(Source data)
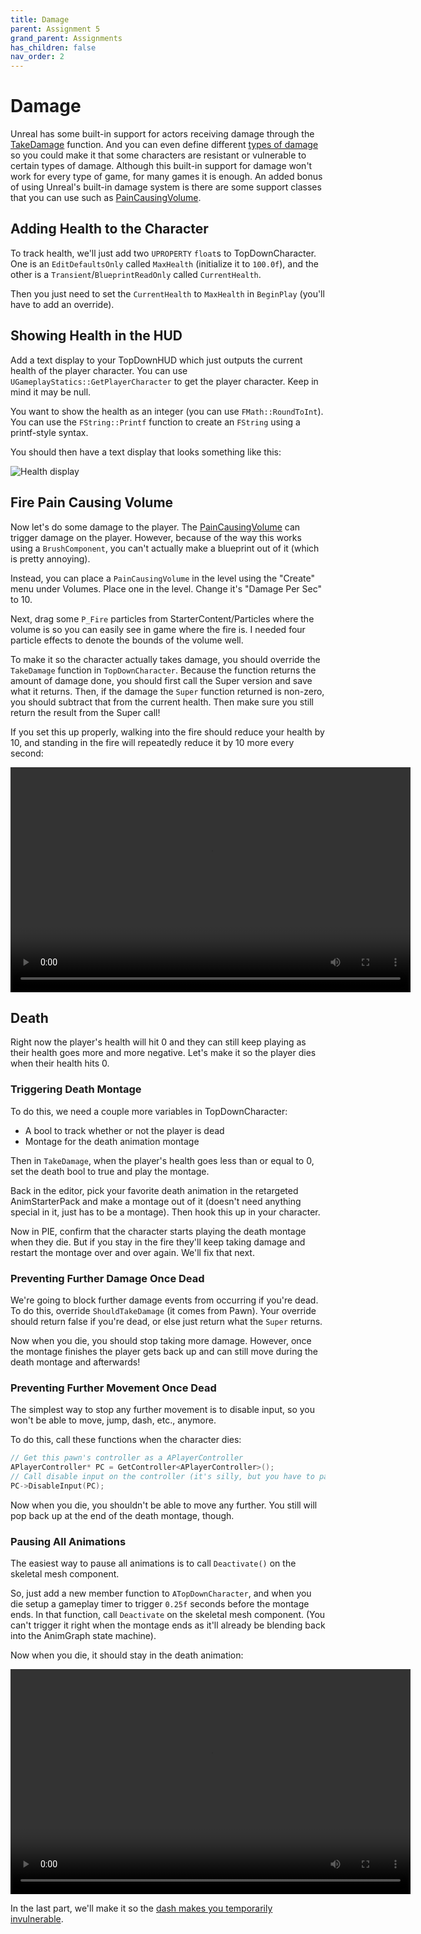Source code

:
 ```yaml
---
title: Damage
parent: Assignment 5
grand_parent: Assignments
has_children: false
nav_order: 2
---
```


# Damage

Unreal has some built-in support for actors receiving damage through the [TakeDamage](https://docs.unrealengine.com/5.0/en-US/API/Runtime/Engine/GameFramework/AActor/TakeDamage/) function. And you can even define different [types of damage](https://docs.unrealengine.com/5.0/en-US/API/Runtime/Engine/GameFramework/UDamageType/) so you could make it that some characters are resistant or vulnerable to certain types of damage. Although this built-in support for damage won't work for every type of game, for many games it is enough. An added bonus of using Unreal's built-in damage system is there are some support classes that you can use such as [PainCausingVolume](https://docs.unrealengine.com/4.26/en-US/API/Runtime/Engine/GameFramework/APainCausingVolume/).

## Adding Health to the Character

To track health, we'll just add two `UPROPERTY` `float`s to TopDownCharacter. One is an `EditDefaultsOnly` called `MaxHealth` (initialize it to `100.0f`), and the other is a `Transient`/`BlueprintReadOnly` called `CurrentHealth`.

Then you just need to set the `CurrentHealth` to `MaxHealth` in `BeginPlay` (you'll have to add an override).

## Showing Health in the HUD

Add a text display to your TopDownHUD which just outputs the current health of the player character. You can use `UGameplayStatics::GetPlayerCharacter` to get the player character. Keep in mind it may be null.

You want to show the health as an integer (you can use `FMath::RoundToInt`). You can use the `FString::Printf` function to create an `FString` using a printf-style syntax.

You should then have a text display that looks something like this:

![Health display](images/05/health.png)

## Fire Pain Causing Volume

Now let's do some damage to the player. The [PainCausingVolume](https://docs.unrealengine.com/5.0/en-US/API/Runtime/Engine/GameFramework/APainCausingVolume/) can trigger damage on the player. However, because of the way this works using a `BrushComponent`, you can't actually make a blueprint out of it (which is pretty annoying).

Instead, you can place a `PainCausingVolume` in the level using the "Create" menu under Volumes. Place one in the level. Change it's "Damage Per Sec" to 10.

Next, drag some `P_Fire` particles from StarterContent/Particles where the volume is so you can easily see in game where the fire is. I needed four particle effects to denote the bounds of the volume well.

To make it so the character actually takes damage, you should override the `TakeDamage` function in `TopDownCharacter`. Because the function returns the amount of damage done, you should first call the Super version and save what it returns. Then, if the damage the `Super` function returned is non-zero, you should subtract that from the current health. Then make sure you still return the result from the Super call!

If you set this up properly, walking into the fire should reduce your health by 10, and standing in the fire will repeatedly reduce it by 10 more every second:

<video style="display:block; margin: 0 auto;" width="640" height="360" controls>
  <source src="assets/FireDamage.mp4" type="video/mp4">
</video>

## Death

Right now the player's health will hit 0 and they can still keep playing as their health goes more and more negative. Let's make it so the player dies when their health hits 0.

### Triggering Death Montage

To do this, we need a couple more variables in TopDownCharacter:

- A bool to track whether or not the player is dead
- Montage for the death animation montage

Then in `TakeDamage`, when the player's health goes less than or equal to 0, set the death bool to true and play the montage.

Back in the editor, pick your favorite death animation in the retargeted AnimStarterPack and make a montage out of it (doesn't need anything special in it, just has to be a montage). Then hook this up in your character.

Now in PIE, confirm that the character starts playing the death montage when they die. But if you stay in the fire they'll keep taking damage and restart the montage over and over again. We'll fix that next.

### Preventing Further Damage Once Dead

We're going to block further damage events from occurring if you're dead. To do this, override `ShouldTakeDamage` (it comes from Pawn). Your override should return false if you're dead, or else just return what the `Super` returns.

Now when you die, you should stop taking more damage. However, once the montage finishes the player gets back up and can still move during the death montage and afterwards!

### Preventing Further Movement Once Dead

The simplest way to stop any further movement is to disable input, so you won't be able to move, jump, dash, etc., anymore.

To do this, call these functions when the character dies:

```c++
// Get this pawn's controller as a APlayerController
APlayerController* PC = GetController<APlayerController>();
// Call disable input on the controller (it's silly, but you have to pass in itself)
PC->DisableInput(PC);
```

Now when you die, you shouldn't be able to move any further. You still will pop back up at the end of the death montage, though.

### Pausing All Animations

The easiest way to pause all animations is to call `Deactivate()` on the skeletal mesh component.

So, just add a new member function to `ATopDownCharacter`, and when you die setup a gameplay timer to trigger `0.25f` seconds before the montage ends. In that function, call `Deactivate` on the skeletal mesh component. (You can't trigger it right when the montage ends as it'll already be blending back into the AnimGraph state machine).

Now when you die, it should stay in the death animation:

<video style="display:block; margin: 0 auto;" width="640" height="360" controls>
  <source src="assets/Death.mp4" type="video/mp4">
</video>

In the last part, we'll make it so the [dash makes you temporarily invulnerable](05-03.html).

**WHAT TO DO:** Reproduce the records in full, exactly as they appear, and show none of the pictures.

**WRITTEN RESPONSE:**
Source code

:
 ```yaml
---
title: Damage
parent: Assignment 5
grand_parent: Assignments
has_children: false
nav_order: 2
---
```


# Damage

Unreal has some built-in support for actors receiving damage through the [TakeDamage](https://docs.unrealengine.com/5.0/en-US/API/Runtime/Engine/GameFramework/AActor/TakeDamage/) function. And you can even define different [types of damage](https://docs.unrealengine.com/5.0/en-US/API/Runtime/Engine/GameFramework/UDamageType/) so you could make it that some characters are resistant or vulnerable to certain types of damage. Although this built-in support for damage won't work for every type of game, for many games it is enough. An added bonus of using Unreal's built-in damage system is there are some support classes that you can use such as [PainCausingVolume](https://docs.unrealengine.com/4.26/en-US/API/Runtime/Engine/GameFramework/APainCausingVolume/).

## Adding Health to the Character

To track health, we'll just add two `UPROPERTY` `float`s to TopDownCharacter. One is an `EditDefaultsOnly` called `MaxHealth` (initialize it to `100.0f`), and the other is a `Transient`/`BlueprintReadOnly` called `CurrentHealth`.

Then you just need to set the `CurrentHealth` to `MaxHealth` in `BeginPlay` (you'll have to add an override).

## Showing Health in the HUD

Add a text display to your TopDownHUD which just outputs the current health of the player character. You can use `UGameplayStatics::GetPlayerCharacter` to get the player character. Keep in mind it may be null.

You want to show the health as an integer (you can use `FMath::RoundToInt`). You can use the `FString::Printf` function to create an `FString` using a printf-style syntax.

You should then have a text display that looks something like this:

![Health display](images/05/health.png)

## Fire Pain Causing Volume

Now let's do some damage to the player. The [PainCausingVolume](https://docs.unrealengine.com/5.0/en-US/API/Runtime/Engine/GameFramework/APainCausingVolume/) can trigger damage on the player. However, because of the way this works using a `BrushComponent`, you can't actually make a blueprint out of it (which is pretty annoying).

Instead, you can place a `PainCausingVolume` in the level using the "Create" menu under Volumes. Place one in the level. Change it's "Damage Per Sec" to 10.

Next, drag some `P_Fire` particles from StarterContent/Particles where the volume is so you can easily see in game where the fire is. I needed four particle effects to denote the bounds of the volume well.

To make it so the character actually takes damage, you should override the `TakeDamage` function in `TopDownCharacter`. Because the function returns the amount of damage done, you should first call the Super version and save what it returns. Then, if the damage the `Super` function returned is non-zero, you should subtract that from the current health. Then make sure you still return the result from the Super call!

If you set this up properly, walking into the fire should reduce your health by 10, and standing in the fire will repeatedly reduce it by 10 more every second:

<video style="display:block; margin: 0 auto;" width="640" height="360" controls>
  <source src="assets/FireDamage.mp4" type="video/mp4">
</video>

## Death

Right now the player's health will hit 0 and they can still keep playing as their health goes more and more negative. Let's make it so the player dies when their health hits 0.

### Triggering Death Montage

To do this, we need a couple more variables in TopDownCharacter:

- A bool to track whether or not the player is dead
- Montage for the death animation montage

Then in `TakeDamage`, when the player's health goes less than or equal to 0, set the death bool to true and play the montage.

Back in the editor, pick your favorite death animation in the retargeted AnimStarterPack and make a montage out of it (doesn't need anything special in it, just has to be a montage). Then hook this up in your character.

Now in PIE, confirm that the character starts playing the death montage when they die. But if you stay in the fire they'll keep taking damage and restart the montage over and over again. We'll fix that next.

### Preventing Further Damage Once Dead

We're going to block further damage events from occurring if you're dead. To do this, override `ShouldTakeDamage` (it comes from Pawn). Your override should return false if you're dead, or else just return what the `Super` returns.

Now when you die, you should stop taking more damage. However, once the montage finishes the player gets back up and can still move during the death montage and afterwards!

### Preventing Further Movement Once Dead

The simplest way to stop any further movement is to disable input, so you won't be able to move, jump, dash, etc., anymore.

To do this, call these functions when the character dies:

```c++
// Get this pawn's controller as a APlayerController
APlayerController* PC = GetController<APlayerController>();
// Call disable input on the controller (it's silly, but you have to pass in itself)
PC->DisableInput(PC);
```

Now when you die, you shouldn't be able to move any further. You still will pop back up at the end of the death montage, though.

### Pausing All Animations

The easiest way to pause all animations is to call `Deactivate()` on the skeletal mesh component.

So, just add a new member function to `ATopDownCharacter`, and when you die setup a gameplay timer to trigger `0.25f` seconds before the montage ends. In that function, call `Deactivate` on the skeletal mesh component. (You can't trigger it right when the montage ends as it'll already be blending back into the AnimGraph state machine).

Now when you die, it should stay in the death animation:

<video style="display:block; margin: 0 auto;" width="640" height="360" controls>
  <source src="assets/Death.mp4" type="video/mp4">
</video>

In the last part, we'll make it so the [dash makes you temporarily invulnerable](05-03.html).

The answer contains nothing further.